La segunda explicación, que vale esencialmente para los medios de comunicación, pero no sólo, ha sido resumida por el presentador de televisión Brian Williams, que habla de “periodismo a la Margaret Mead”, en alusión a la célebre antropóloga norteamericana: “Cuando periodistas radicados en Nueva York o en Washington se equivocan guiados por su GPS o recorren el país para ir a visitar a la familia y descubren lugares plagados de carteles pidiendo el voto para Trump, vuelven sorprendidos”. En el mejor de los casos escriben un artículo y después se olvidan, pero pocas veces continúan con esa inmersión, prefieren fiarse de los sondeos o de su instinto sesgado.

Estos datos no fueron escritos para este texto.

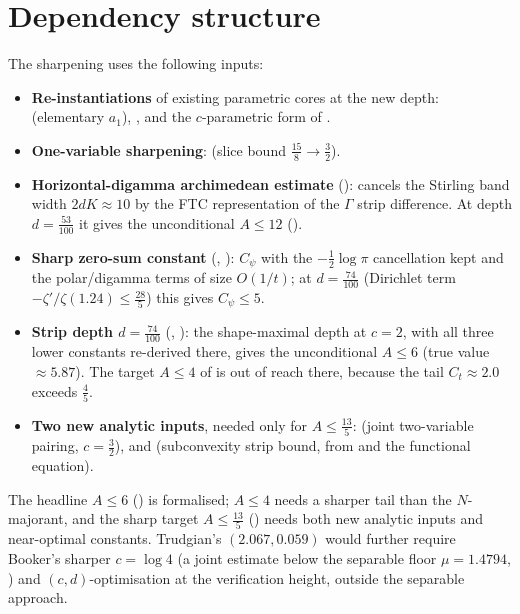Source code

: \section{Dependency structure}
\label{sec:ls_roadmap}

The sharpening uses the following inputs:
\begin{itemize}
  \item \textbf{Re-instantiations} of existing parametric cores at the new depth:
         (elementary $a_1$), , and the
        $c$-parametric form of .
  \item \textbf{One-variable sharpening}:  (slice bound
        $\tfrac{15}8\to\tfrac32$).
  \item \textbf{Horizontal-digamma archimedean estimate} (): cancels
        the Stirling band width $2dK\approx10$ by the FTC representation of the $\Gamma$
        strip difference. At depth $d=\tfrac{53}{100}$ it gives the unconditional $A\le12$
        ().
  \item \textbf{Sharp zero-sum constant} (,
        ): $C_\psi$ with the
        $-\tfrac12\log\pi$ cancellation kept and the polar/digamma terms of size $O(1/t)$;
        at $d=\tfrac{74}{100}$ (Dirichlet term $-\zeta'/\zeta(1.24)\le\tfrac{28}5$) this gives
        $C_\psi\le5$.
  \item \textbf{Strip depth $d=\tfrac{74}{100}$} (,
        ): the shape-maximal depth at
        $c=2$, with all three lower constants re-derived there, gives the unconditional
        $A\le6$ (true value $\approx5.87$). The target $A\le4$ of
         is out of reach there, because the tail
        $C_t\approx2.0$ exceeds $\tfrac45$.
  \item \textbf{Two new analytic inputs}, needed only for $A\le\tfrac{13}5$:
         (joint two-variable pairing, $c=\tfrac32$), and
         (subconvexity strip bound, from
         and the functional equation).
\end{itemize}
The headline $A\le6$ () is formalised; $A\le4$ needs a
sharper tail than the $N$-majorant, and the sharp target $A\le\tfrac{13}5$
() needs both new analytic inputs and near-optimal constants.
Trudgian's $(2.067,0.059)$ \cite{TrudgianTuring} would further require Booker's sharper
$c=\log4$ (a joint estimate below the separable floor $\mu=1.4794$, )
and $(c,d)$-optimisation at the verification height, outside the separable approach.
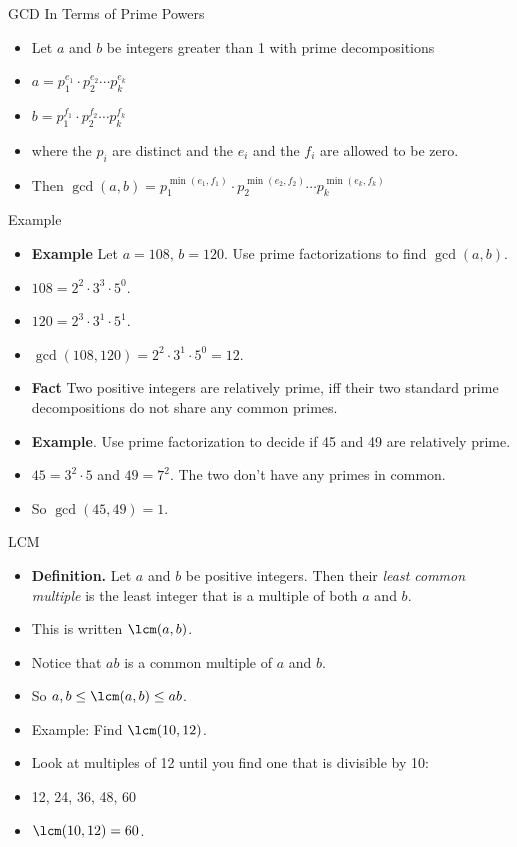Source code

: \documentclass[handout]{beamer}
\begin{document}
\begin{frame}{GCD In Terms of Prime Powers}

\begin{itemize}
  \item Let $a$ and $b$ be integers greater than 1 with prime decompositions
  \item $a=p_1^{e_1} \cdot p_2^{e_2} \cdots p_k^{e_k}$
  \item $b=p_1^{f_1} \cdot p_2^{f_2} \cdots p_k^{f_k}$
  \item where the $p_i$ are distinct and the $e_i$ and the $f_i$ are allowed to be zero.
  \item Then $\gcd(a,b) = p_1^{\min(e_1,f_1)} \cdot p_2^{\min(e_2,f_2)} \cdots p_k^{\min(e_k,f_k)}$
\end{itemize}

\end{frame}

\begin{frame}{Example}

\begin{itemize}
  \item \textbf{Example} Let $a=108$, $b=120$. Use prime factorizations to find $\gcd(a,b)$.
  \item $108 =  2^2 \cdot 3^3 \cdot 5^0$.
  \item $120 =  2^3 \cdot 3^1 \cdot 5^1$.
  \item $\gcd(108,120) = 2^2\cdot 3^1 \cdot 5^0 = 12$.
  \item \textbf{Fact} Two positive integers are relatively prime, iff their two standard prime
  decompositions do not share any common primes.
  \item \textbf{Example}. Use prime factorization to decide if 45 and 49 are relatively prime.
  \item $45 = 3^2 \cdot 5$ and $49 = 7^2$. The two don't have any primes in common.
  \item So $\gcd(45,49) = 1$.
\end{itemize}

\end{frame}

\begin{frame}{LCM}

\begin{itemize}
  \item \textbf{Definition.} Let $a$ and $b$ be positive integers.
  Then their \emph{least common multiple} is the least integer that is
  a multiple of both $a$ and $b$.
  \item This is written $\lcm(a,b)$.
  \item Notice that $ab$ is a common multiple of $a$ and $b$.
  \item So $a,b\leq \lcm(a,b) \leq ab$.
  \item Example: Find $\lcm(10,12)$.
  \item Look at multiples of 12 until you find one that is divisible by 10:
  \item 12, 24, 36, 48, 60
  \item $\lcm(10,12) = 60$.
\end{itemize}

\end{frame}
\end{document}
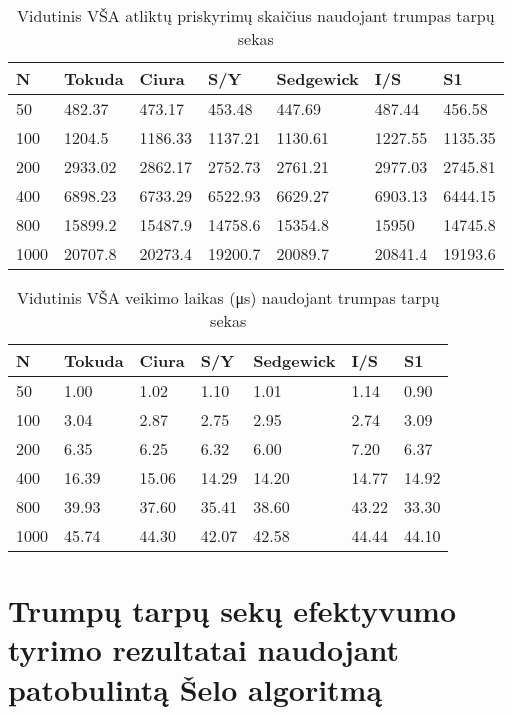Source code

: \documentclass{VUMIFInfKursinis}
\begin{document}
\begin{table}[H]
  \caption{Vidutinis VŠA atliktų priskyrimų skaičius naudojant trumpas tarpų sekas}
  \label{tss_small_assignments}
  \begin{tabular}{|l|l|l|l|l|l|l|}
  \hline
  N    & Tokuda  & Ciura   & S/Y     & Sedgewick & I/S     & S1      \\ \hline
  50   & 482.37  & 473.17  & 453.48  & 447.69    & 487.44  & 456.58  \\ \hline
  100  & 1204.5  & 1186.33 & 1137.21 & 1130.61   & 1227.55 & 1135.35 \\ \hline
  200  & 2933.02 & 2862.17 & 2752.73 & 2761.21   & 2977.03 & 2745.81 \\ \hline
  400  & 6898.23 & 6733.29 & 6522.93 & 6629.27   & 6903.13 & 6444.15 \\ \hline
  800  & 15899.2 & 15487.9 & 14758.6 & 15354.8   & 15950   & 14745.8 \\ \hline
  1000 & 20707.8 & 20273.4 & 19200.7 & 20089.7   & 20841.4 & 19193.6 \\ \hline
  \end{tabular}
  \end{table}

\begin{table}[H]
  \caption{Vidutinis VŠA veikimo laikas (μs) naudojant trumpas tarpų sekas}
  \label{tss_small_runtimes}
  \begin{tabular}{|l|l|l|l|l|l|l|}
  \hline
  N    & Tokuda & Ciura & S/Y   & Sedgewick & I/S   & S1    \\ \hline
  50   & 1.00   & 1.02  & 1.10  & 1.01      & 1.14  & 0.90  \\ \hline
  100  & 3.04   & 2.87  & 2.75  & 2.95      & 2.74  & 3.09  \\ \hline
  200  & 6.35   & 6.25  & 6.32  & 6.00      & 7.20  & 6.37  \\ \hline
  400  & 16.39  & 15.06 & 14.29 & 14.20     & 14.77 & 14.92 \\ \hline
  800  & 39.93  & 37.60 & 35.41 & 38.60     & 43.22 & 33.30 \\ \hline
  1000 & 45.74  & 44.30 & 42.07 & 42.58     & 44.44 & 44.10 \\ \hline
  \end{tabular}
  \end{table}

\section{Trumpų tarpų sekų efektyvumo tyrimo rezultatai naudojant patobulintą Šelo algoritmą}
\end{document}
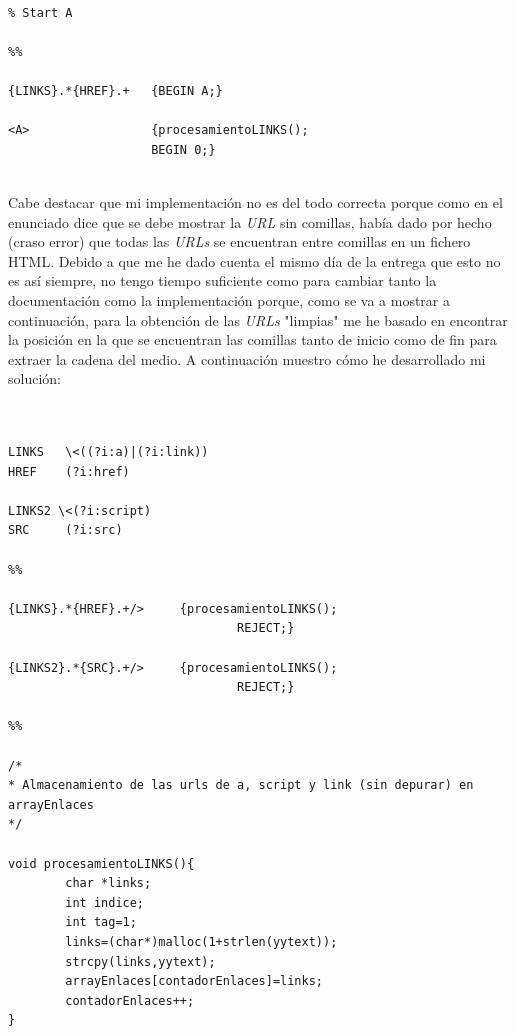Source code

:\documentclass[10pt, a4paper,spanish]{article}
\begin{document}
\newpage
 \begin{lstlisting}
 
% Start A

%%

{LINKS}.*{HREF}.+   {BEGIN A;}

<A>                 {procesamientoLINKS();
                    BEGIN 0;}

\end{lstlisting}

\noindent \\ Cabe destacar que mi implementación no es del todo correcta porque como en el enunciado dice que se debe mostrar la \textit{URL} sin comillas, había dado por hecho (craso error) que todas las \textit{URLs} se encuentran entre comillas en un fichero HTML. Debido a que me he dado cuenta el mismo día de la entrega que esto no es así siempre, no tengo tiempo suficiente como para cambiar tanto la documentación como la implementación porque, como se va a mostrar a continuación, para la obtención de las \textit{URLs} "limpias" me he basado en encontrar la posición en la que se encuentran las comillas tanto de inicio como de fin para extraer la cadena del medio. A continuación muestro cómo he desarrollado mi solución: 

 \begin{lstlisting}


LINKS   \<((?i:a)|(?i:link))
HREF    (?i:href)

LINKS2 \<(?i:script)
SRC     (?i:src)

%%

{LINKS}.*{HREF}.+/>     {procesamientoLINKS();
                                REJECT;}

{LINKS2}.*{SRC}.+/>     {procesamientoLINKS();
                                REJECT;}

%%

/*
* Almacenamiento de las urls de a, script y link (sin depurar) en arrayEnlaces
*/

void procesamientoLINKS(){
        char *links;
        int indice;
        int tag=1;
        links=(char*)malloc(1+strlen(yytext));
        strcpy(links,yytext);
        arrayEnlaces[contadorEnlaces]=links;
        contadorEnlaces++;
}

\end{lstlisting}
\end{document}
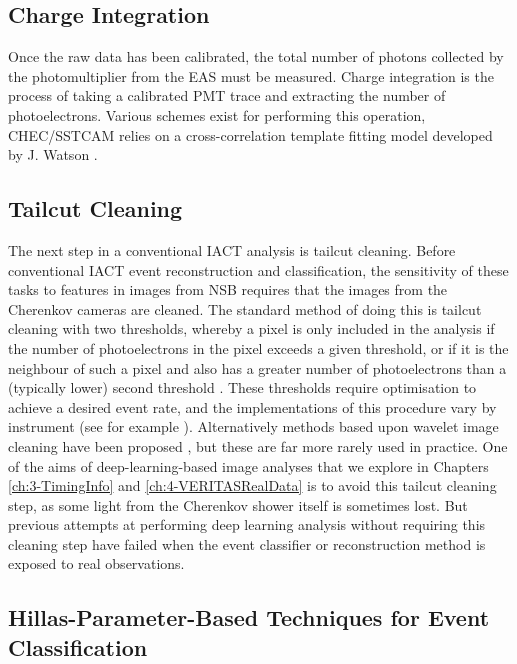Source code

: \subsection{Charge Integration}

Once the raw data has been calibrated, the total number of photons collected by the photomultiplier from the EAS must be measured. Charge integration is the process of taking a calibrated PMT trace and extracting the number of photoelectrons. Various schemes exist for performing this operation, CHEC/SSTCAM relies on a cross-correlation template fitting model developed by J. Watson \cite{jasonthesis}.

\subsection{Tailcut Cleaning}

The next step in a conventional IACT analysis is tailcut cleaning. Before conventional IACT event reconstruction and classification, the sensitivity of these tasks to features in images from NSB requires that the images from the Cherenkov cameras are cleaned. The standard method of doing this is tailcut cleaning with two thresholds, whereby a pixel is only included in the analysis if the number of photoelectrons in the pixel exceeds a given threshold, or if it is the neighbour of such a pixel and also has a greater number of photoelectrons than a (typically lower) second threshold \cite{hegratailcut}. These thresholds require optimisation to achieve a desired event rate, and the implementations of this procedure vary by instrument (see for example \cite{Benbow,magictailcut,magictime}). Alternatively methods based upon wavelet image cleaning have been proposed \cite{wavelet}, but these are far more rarely used in practice. One of the aims of deep-learning-based image analyses that we explore in Chapters \ref{ch:3-TimingInfo} and \ref{ch:4-VERITASRealData} is to avoid this tailcut cleaning step, as some light from the Cherenkov shower itself is sometimes lost. But previous attempts at performing deep learning analysis without requiring this cleaning step have failed when the event classifier or reconstruction method is exposed to real observations. 

\subsection{Hillas-Parameter-Based Techniques for Event Classification}


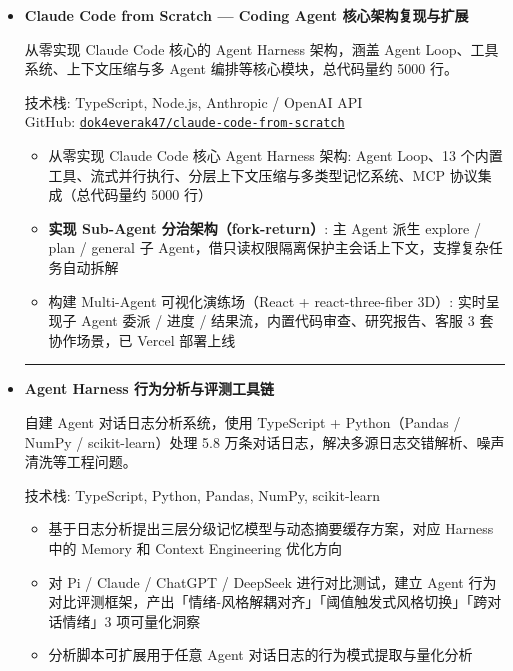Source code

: \documentclass[zh]{resume}
\begin{document}
\begin{itemize}
    \item[\faCode] \textbf{Claude Code from Scratch — Coding Agent 核心架构复现与扩展}

    从零实现 Claude Code 核心的 Agent Harness 架构，涵盖 Agent Loop、工具系统、上下文压缩与多 Agent 编排等核心模块，总代码量约 5000 行。

    技术栈: TypeScript, Node.js, Anthropic / OpenAI API \\
    GitHub: \href{https://github.com/dok4everak47/claude-code-from-scratch}{\texttt{dok4everak47/claude-code-from-scratch}}
    \begin{itemize}
        \item 从零实现 Claude Code 核心 Agent Harness 架构: Agent Loop、13 个内置工具、流式并行执行、分层上下文压缩与多类型记忆系统、MCP 协议集成（总代码量约 5000 行）
        \item \textbf{实现 Sub-Agent 分治架构（fork-return）}: 主 Agent 派生 explore / plan / general 子 Agent，借只读权限隔离保护主会话上下文，支撑复杂任务自动拆解
        \item 构建 Multi-Agent 可视化演练场（React + react-three-fiber 3D）: 实时呈现子 Agent 委派 / 进度 / 结果流，内置代码审查、研究报告、客服 3 套协作场景，已 Vercel 部署上线
    \end{itemize}

    \vspace{0.6ex}
    {\color{accentcolor!15}\hrule}
    \vspace{0.6ex}

    \item[\faCode] \textbf{Agent Harness 行为分析与评测工具链}

    自建 Agent 对话日志分析系统，使用 TypeScript + Python（Pandas / NumPy / scikit-learn）处理 5.8 万条对话日志，解决多源日志交错解析、噪声清洗等工程问题。

    技术栈: TypeScript, Python, Pandas, NumPy, scikit-learn
    \begin{itemize}
        \item 基于日志分析提出三层分级记忆模型与动态摘要缓存方案，对应 Harness 中的 Memory 和 Context Engineering 优化方向
        \item 对 Pi / Claude / ChatGPT / DeepSeek 进行对比测试，建立 Agent 行为对比评测框架，产出「情绪-风格解耦对齐」「阈值触发式风格切换」「跨对话情绪」3 项可量化洞察
        \item 分析脚本可扩展用于任意 Agent 对话日志的行为模式提取与量化分析
    \end{itemize}


\end{itemize}
\end{document}
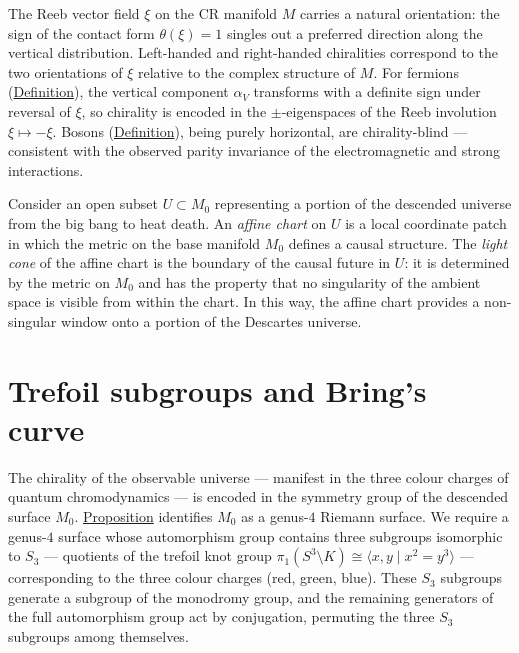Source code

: \begin{remark}
  \label{rem:descartes-chirality}
The Reeb vector field $\xi$ on the CR manifold $M$ carries a natural
orientation: the sign of the contact form $\theta(\xi) = 1$ singles out a
preferred direction along the vertical distribution.  Left-handed and
right-handed chiralities correspond to the two orientations of $\xi$ relative
to the complex structure of $M$.  For fermions
(\hyperref[def:fermion]{Definition}), the vertical component $\alpha_V$ transforms
with a definite sign under reversal of $\xi$, so chirality is encoded in the
$\pm$-eigenspaces of the Reeb involution $\xi \mapsto -\xi$.  Bosons
(\hyperref[def:boson]{Definition}), being purely horizontal, are chirality-blind ---
consistent with the observed parity invariance of the electromagnetic and
strong interactions.
\end{remark}

\begin{remark}
  \label{rem:light-cone-affine}
Consider an open subset $U \subset M_0$ representing a portion of the
descended universe from the big bang to heat death.  An \emph{affine chart}
on $U$ is a local coordinate patch in which the metric on the base manifold
$M_0$ defines a causal structure.  The \emph{light cone} of the affine chart
is the boundary of the causal future in $U$: it is determined by the metric
on $M_0$ and has the property that no singularity of the ambient space is
visible from within the chart.  In this way, the affine chart provides a
non-singular window onto a portion of the Descartes universe.
\end{remark}

\section{Trefoil subgroups and Bring's curve}
\label{sec:trefoil-brings}

\begin{remark}
  \label{rem:chirality-trefoil}
The chirality of the observable universe --- manifest in the three colour
charges of quantum chromodynamics --- is encoded in the symmetry group of the
descended surface $M_0$.  \hyperref[prop:genus-maximal-descent]{Proposition}
identifies $M_0$ as a genus-$4$ Riemann surface.  We require a genus-$4$
surface whose automorphism group contains three subgroups isomorphic to $S_3$
--- quotients of the trefoil knot group
$\pi_1(S^3 \setminus K) \cong \langle x, y \mid x^2 = y^3 \rangle$ ---
corresponding to the three colour charges (red, green, blue).  These $S_3$
subgroups generate a subgroup of the monodromy group, and the remaining
generators of the full automorphism group act by conjugation, permuting the
three $S_3$ subgroups among themselves.
\end{remark}

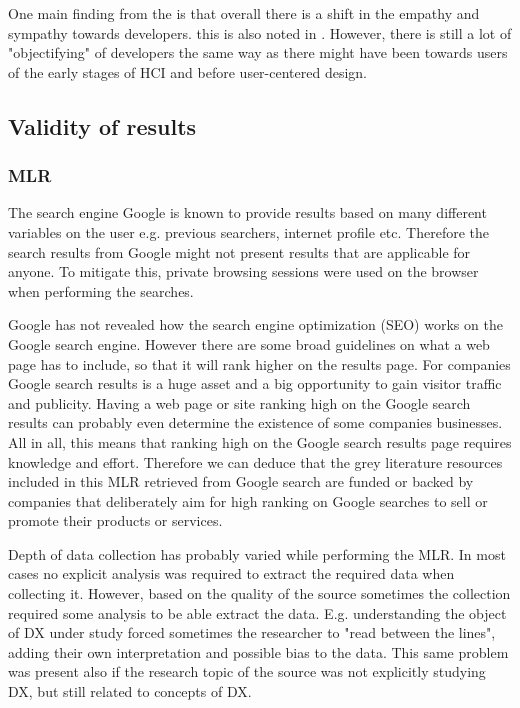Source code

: \documentclass[english, 12pt, a4paper, sci, utf8, a-1b, online]{aaltothesis}
\begin{document}
One main finding from the is that overall there is a shift in the empathy and sympathy towards developers. this is also noted in \cite{voice-of-the-developer}. However, there is still a lot of "objectifying" of developers the same way as there might have been towards users of the early stages of HCI and before user-centered design.

\subsection{Validity of results}

\subsubsection{MLR}

The search engine Google is known to provide results based on many different variables on the user e.g. previous searchers, internet profile etc. Therefore the search results from Google might not present results that are applicable for anyone. To mitigate this, private browsing sessions were used on the browser when performing the searches.

Google has not revealed how the search engine optimization (SEO) works on the Google search engine. However there are some broad guidelines on what a web page has to include, so that it will rank higher on the results page. For companies Google search results is a huge asset and a big opportunity to gain visitor traffic and publicity. Having a web page or site ranking high on the Google search results can probably even determine the existence of some companies businesses. All in all, this means that ranking high on the Google search results page requires knowledge and effort. Therefore we can deduce that the grey literature resources included in this MLR retrieved from Google search are funded or backed by companies that deliberately aim for high ranking on Google searches to sell or promote their products or services.

Depth of data collection has probably varied while performing the MLR. In most cases no explicit analysis was required to extract the required data when collecting it. However, based on the quality of the source sometimes the collection required some analysis to be able extract the data. E.g. understanding the object of DX under study forced sometimes the researcher to "read between the lines", adding their own interpretation and possible bias to the data. This same problem was present also if the research topic of the source was not explicitly  studying DX, but still related to concepts of DX.
\end{document}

La última explicación sobre estos errores de apreciación no es nueva, pero ha influido de lleno en las elecciones. El ciudadano medio percibe, legítimamente, el mundo político-mediático como una élite. Ahora bien, la corriente principal (¿única?) de estas elecciones presidenciales ha sido la de mostrar rechazo por las élites. Ya se trate de banqueros o de responsables de importantes empresas que ganan sumas astronómicas, representantes más cercanos a los lobbies que a sus administradores o medios de comunicación y celebridades que llevan sus palabras hasta los confines del país sin poner nunca los pies allí. El logro de Donald Trump ha sido el de disociarse de ese mundo al que no obstante pertenece, forzando los rasgos menos atractivos para dicha élite (xenofobia, sexismo, simplismo, vulgaridad...). Su suerte ha sido tener como rival a una candidata que forma parte de esa casta.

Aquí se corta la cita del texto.